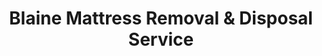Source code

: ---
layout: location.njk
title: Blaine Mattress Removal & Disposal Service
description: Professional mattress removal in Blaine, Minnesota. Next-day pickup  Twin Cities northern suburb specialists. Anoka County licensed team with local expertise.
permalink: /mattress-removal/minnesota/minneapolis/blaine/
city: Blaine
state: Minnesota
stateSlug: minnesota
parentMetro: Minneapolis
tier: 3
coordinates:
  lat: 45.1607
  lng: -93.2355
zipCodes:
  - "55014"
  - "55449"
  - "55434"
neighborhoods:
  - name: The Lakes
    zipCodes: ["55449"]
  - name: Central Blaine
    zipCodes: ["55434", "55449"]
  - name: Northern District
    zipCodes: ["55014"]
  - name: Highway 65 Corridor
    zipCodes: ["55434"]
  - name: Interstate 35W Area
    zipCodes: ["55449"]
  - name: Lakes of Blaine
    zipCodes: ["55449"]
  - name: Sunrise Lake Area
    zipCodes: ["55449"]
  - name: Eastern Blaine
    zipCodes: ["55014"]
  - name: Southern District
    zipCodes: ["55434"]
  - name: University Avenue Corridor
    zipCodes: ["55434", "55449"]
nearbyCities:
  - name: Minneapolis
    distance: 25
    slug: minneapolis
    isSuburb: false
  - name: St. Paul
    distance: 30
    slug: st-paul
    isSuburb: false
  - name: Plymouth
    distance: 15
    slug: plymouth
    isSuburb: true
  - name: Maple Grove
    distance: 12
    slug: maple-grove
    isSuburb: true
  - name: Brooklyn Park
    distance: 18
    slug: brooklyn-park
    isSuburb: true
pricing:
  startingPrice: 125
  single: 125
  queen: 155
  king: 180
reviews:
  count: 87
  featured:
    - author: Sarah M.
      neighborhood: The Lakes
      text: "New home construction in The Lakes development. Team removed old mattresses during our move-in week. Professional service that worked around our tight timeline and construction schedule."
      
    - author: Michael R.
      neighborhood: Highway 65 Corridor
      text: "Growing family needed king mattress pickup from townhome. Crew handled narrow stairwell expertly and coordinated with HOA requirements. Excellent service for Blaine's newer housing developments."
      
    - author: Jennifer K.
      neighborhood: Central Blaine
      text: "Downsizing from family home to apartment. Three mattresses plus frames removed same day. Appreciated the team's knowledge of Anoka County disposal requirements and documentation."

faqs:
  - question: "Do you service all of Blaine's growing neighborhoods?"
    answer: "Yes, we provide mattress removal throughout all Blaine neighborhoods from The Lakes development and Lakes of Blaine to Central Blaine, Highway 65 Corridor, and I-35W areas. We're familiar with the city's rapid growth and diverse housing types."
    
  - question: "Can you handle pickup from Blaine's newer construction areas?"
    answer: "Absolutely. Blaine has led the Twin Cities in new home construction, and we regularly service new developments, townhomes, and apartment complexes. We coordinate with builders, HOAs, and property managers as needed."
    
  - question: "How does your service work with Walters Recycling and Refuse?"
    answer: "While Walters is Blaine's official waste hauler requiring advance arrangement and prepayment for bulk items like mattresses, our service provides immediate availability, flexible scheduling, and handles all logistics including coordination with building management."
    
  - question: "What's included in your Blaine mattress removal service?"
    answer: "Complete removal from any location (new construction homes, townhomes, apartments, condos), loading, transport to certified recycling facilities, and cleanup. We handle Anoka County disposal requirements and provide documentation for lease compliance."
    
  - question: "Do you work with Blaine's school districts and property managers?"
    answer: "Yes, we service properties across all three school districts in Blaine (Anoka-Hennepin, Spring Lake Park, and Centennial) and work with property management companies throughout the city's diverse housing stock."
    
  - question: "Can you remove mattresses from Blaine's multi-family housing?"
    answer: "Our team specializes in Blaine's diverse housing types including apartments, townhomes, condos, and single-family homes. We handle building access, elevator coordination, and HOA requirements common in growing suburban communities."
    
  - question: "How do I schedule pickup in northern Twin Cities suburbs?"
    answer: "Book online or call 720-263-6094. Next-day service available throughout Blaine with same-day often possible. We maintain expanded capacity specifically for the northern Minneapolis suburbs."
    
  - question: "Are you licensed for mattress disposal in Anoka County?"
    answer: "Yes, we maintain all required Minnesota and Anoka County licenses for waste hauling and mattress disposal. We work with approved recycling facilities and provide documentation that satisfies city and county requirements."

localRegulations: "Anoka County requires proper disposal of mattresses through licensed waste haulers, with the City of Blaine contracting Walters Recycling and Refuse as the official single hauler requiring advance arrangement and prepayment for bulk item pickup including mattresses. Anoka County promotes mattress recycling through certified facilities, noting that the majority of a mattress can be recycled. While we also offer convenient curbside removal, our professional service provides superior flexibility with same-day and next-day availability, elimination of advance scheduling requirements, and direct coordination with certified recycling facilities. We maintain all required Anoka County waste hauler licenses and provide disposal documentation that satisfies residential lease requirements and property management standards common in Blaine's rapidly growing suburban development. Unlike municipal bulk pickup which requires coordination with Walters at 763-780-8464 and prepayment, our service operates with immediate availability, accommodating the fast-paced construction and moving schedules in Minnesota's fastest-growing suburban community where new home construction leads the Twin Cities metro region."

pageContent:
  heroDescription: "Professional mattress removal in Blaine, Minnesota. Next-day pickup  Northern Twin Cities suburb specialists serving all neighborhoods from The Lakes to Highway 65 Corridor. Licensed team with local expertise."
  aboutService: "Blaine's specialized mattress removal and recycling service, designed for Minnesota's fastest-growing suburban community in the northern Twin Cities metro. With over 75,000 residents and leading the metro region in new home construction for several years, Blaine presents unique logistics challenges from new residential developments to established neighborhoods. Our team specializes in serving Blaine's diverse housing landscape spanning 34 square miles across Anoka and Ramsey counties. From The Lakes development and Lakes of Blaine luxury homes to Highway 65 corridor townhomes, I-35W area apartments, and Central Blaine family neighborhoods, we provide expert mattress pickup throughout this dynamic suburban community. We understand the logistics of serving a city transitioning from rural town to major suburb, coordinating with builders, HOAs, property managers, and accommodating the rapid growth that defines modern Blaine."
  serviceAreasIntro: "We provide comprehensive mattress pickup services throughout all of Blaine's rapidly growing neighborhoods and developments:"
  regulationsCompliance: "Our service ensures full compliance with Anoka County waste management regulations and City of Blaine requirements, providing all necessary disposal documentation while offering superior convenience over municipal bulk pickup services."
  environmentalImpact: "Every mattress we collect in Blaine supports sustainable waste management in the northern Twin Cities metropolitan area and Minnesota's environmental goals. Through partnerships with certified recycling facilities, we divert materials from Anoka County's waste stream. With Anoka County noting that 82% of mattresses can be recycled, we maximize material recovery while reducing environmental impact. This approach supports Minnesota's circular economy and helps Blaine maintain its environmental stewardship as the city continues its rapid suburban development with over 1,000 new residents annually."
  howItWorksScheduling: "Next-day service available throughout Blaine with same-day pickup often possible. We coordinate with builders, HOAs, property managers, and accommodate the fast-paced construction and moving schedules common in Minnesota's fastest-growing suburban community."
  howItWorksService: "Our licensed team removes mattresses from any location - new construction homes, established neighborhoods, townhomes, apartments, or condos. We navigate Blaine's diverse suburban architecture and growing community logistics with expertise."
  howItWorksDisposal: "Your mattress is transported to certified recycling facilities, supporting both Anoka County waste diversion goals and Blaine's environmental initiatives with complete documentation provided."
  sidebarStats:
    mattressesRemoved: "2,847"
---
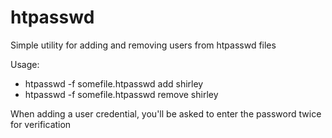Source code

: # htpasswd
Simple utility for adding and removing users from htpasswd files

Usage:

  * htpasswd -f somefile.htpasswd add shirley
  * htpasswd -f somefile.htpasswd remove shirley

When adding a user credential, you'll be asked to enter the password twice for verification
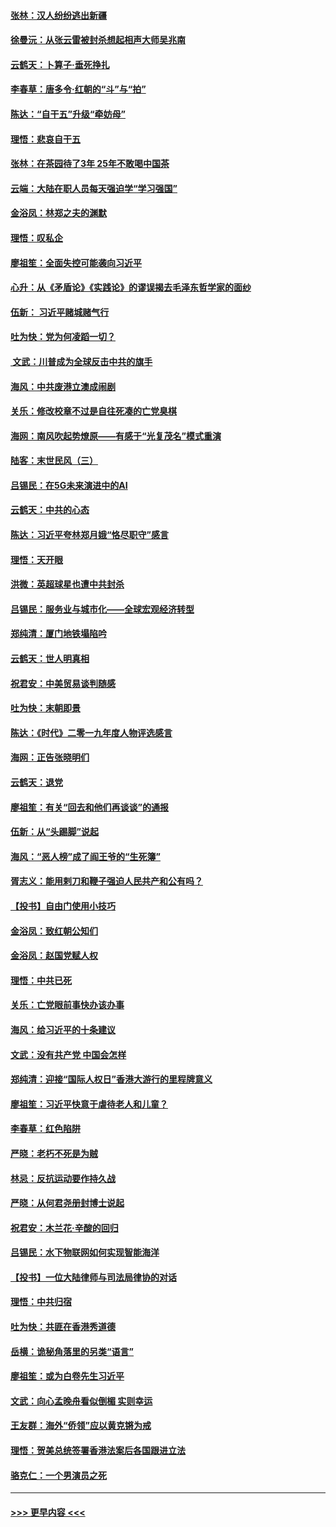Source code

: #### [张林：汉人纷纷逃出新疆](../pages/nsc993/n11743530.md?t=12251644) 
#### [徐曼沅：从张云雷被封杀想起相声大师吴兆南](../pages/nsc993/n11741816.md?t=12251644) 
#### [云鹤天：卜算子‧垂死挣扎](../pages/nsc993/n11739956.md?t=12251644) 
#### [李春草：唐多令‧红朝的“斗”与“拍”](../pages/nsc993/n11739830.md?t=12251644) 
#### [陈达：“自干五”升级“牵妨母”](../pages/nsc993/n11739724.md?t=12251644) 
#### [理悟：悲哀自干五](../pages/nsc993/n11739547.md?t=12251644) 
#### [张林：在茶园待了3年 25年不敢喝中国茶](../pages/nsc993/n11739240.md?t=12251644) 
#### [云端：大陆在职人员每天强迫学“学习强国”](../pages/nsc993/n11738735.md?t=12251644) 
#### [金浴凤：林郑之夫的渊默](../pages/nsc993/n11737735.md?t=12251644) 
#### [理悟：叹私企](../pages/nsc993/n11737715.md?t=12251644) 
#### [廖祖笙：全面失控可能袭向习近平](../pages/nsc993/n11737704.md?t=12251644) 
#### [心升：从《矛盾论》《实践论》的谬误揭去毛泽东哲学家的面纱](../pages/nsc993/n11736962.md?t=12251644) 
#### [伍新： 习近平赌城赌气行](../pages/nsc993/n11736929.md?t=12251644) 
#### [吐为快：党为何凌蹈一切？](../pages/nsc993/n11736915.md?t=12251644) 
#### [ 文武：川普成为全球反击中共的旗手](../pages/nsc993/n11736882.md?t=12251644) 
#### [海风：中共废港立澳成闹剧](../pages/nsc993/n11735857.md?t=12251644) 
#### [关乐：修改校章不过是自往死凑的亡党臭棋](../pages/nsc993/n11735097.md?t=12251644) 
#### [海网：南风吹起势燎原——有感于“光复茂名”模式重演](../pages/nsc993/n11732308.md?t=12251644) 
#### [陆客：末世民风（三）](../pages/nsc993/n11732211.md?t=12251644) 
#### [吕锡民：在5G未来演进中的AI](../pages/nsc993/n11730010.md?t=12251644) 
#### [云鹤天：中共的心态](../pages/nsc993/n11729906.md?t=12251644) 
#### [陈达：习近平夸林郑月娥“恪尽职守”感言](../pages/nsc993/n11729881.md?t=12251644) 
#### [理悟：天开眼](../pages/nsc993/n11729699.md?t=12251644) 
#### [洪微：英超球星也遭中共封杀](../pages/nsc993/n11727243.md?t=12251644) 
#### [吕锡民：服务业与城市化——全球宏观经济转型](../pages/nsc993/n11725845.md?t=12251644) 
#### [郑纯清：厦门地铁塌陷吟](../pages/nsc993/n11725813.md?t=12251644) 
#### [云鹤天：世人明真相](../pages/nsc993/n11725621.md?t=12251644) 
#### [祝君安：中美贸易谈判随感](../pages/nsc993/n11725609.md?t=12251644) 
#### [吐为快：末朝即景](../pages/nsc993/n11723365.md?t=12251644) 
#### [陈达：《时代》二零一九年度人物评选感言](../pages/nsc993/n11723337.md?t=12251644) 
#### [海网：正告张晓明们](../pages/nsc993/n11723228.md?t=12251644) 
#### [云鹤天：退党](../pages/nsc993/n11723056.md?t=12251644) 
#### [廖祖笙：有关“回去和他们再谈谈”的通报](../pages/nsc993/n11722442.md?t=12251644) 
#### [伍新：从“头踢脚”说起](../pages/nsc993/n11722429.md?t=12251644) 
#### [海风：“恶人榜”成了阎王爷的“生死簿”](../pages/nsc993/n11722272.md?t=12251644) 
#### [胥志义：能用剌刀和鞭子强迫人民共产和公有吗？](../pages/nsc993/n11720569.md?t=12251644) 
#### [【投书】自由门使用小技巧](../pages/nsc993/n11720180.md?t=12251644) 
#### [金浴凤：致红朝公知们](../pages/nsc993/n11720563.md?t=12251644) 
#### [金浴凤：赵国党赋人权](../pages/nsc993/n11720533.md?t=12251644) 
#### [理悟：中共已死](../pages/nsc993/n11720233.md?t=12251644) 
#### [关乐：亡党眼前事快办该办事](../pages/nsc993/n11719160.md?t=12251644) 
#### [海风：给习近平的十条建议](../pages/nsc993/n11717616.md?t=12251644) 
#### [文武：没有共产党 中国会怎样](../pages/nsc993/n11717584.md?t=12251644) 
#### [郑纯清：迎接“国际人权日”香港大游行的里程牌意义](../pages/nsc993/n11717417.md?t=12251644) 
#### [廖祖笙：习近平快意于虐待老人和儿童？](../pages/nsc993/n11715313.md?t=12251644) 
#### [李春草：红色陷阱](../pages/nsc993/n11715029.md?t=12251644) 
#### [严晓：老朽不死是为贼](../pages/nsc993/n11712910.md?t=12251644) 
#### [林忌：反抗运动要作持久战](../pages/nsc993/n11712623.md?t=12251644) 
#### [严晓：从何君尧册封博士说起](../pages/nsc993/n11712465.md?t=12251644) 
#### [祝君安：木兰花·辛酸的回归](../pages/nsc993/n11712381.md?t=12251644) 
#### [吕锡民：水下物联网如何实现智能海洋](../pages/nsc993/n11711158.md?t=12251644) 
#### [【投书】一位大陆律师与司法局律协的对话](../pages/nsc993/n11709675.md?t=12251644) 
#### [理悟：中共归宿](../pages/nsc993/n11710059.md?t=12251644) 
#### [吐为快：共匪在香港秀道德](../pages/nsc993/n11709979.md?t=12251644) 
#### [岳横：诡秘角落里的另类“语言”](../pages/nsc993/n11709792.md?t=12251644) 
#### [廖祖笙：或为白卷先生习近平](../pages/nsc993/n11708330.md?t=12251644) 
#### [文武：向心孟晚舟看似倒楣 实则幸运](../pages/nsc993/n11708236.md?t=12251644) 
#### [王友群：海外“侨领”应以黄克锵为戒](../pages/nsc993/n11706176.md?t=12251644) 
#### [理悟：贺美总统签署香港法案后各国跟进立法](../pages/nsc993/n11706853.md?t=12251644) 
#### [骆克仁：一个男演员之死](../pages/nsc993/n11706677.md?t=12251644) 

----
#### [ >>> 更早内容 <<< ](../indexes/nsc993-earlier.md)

**WHAT TO PRODUCE:** Of all the entries above, output exactly the lines between the one holding "#### [关乐：修改校章不" and the one holding "#### [【投书】自由门使", inclusive.

**RESPONSE AREA:**
#### [关乐：修改校章不过是自往死凑的亡党臭棋](../pages/nsc993/n11735097.md?t=12251644) 
#### [海网：南风吹起势燎原——有感于“光复茂名”模式重演](../pages/nsc993/n11732308.md?t=12251644) 
#### [陆客：末世民风（三）](../pages/nsc993/n11732211.md?t=12251644) 
#### [吕锡民：在5G未来演进中的AI](../pages/nsc993/n11730010.md?t=12251644) 
#### [云鹤天：中共的心态](../pages/nsc993/n11729906.md?t=12251644) 
#### [陈达：习近平夸林郑月娥“恪尽职守”感言](../pages/nsc993/n11729881.md?t=12251644) 
#### [理悟：天开眼](../pages/nsc993/n11729699.md?t=12251644) 
#### [洪微：英超球星也遭中共封杀](../pages/nsc993/n11727243.md?t=12251644) 
#### [吕锡民：服务业与城市化——全球宏观经济转型](../pages/nsc993/n11725845.md?t=12251644) 
#### [郑纯清：厦门地铁塌陷吟](../pages/nsc993/n11725813.md?t=12251644) 
#### [云鹤天：世人明真相](../pages/nsc993/n11725621.md?t=12251644) 
#### [祝君安：中美贸易谈判随感](../pages/nsc993/n11725609.md?t=12251644) 
#### [吐为快：末朝即景](../pages/nsc993/n11723365.md?t=12251644) 
#### [陈达：《时代》二零一九年度人物评选感言](../pages/nsc993/n11723337.md?t=12251644) 
#### [海网：正告张晓明们](../pages/nsc993/n11723228.md?t=12251644) 
#### [云鹤天：退党](../pages/nsc993/n11723056.md?t=12251644) 
#### [廖祖笙：有关“回去和他们再谈谈”的通报](../pages/nsc993/n11722442.md?t=12251644) 
#### [伍新：从“头踢脚”说起](../pages/nsc993/n11722429.md?t=12251644) 
#### [海风：“恶人榜”成了阎王爷的“生死簿”](../pages/nsc993/n11722272.md?t=12251644) 
#### [胥志义：能用剌刀和鞭子强迫人民共产和公有吗？](../pages/nsc993/n11720569.md?t=12251644) 
#### [【投书】自由门使用小技巧](../pages/nsc993/n11720180.md?t=12251644) 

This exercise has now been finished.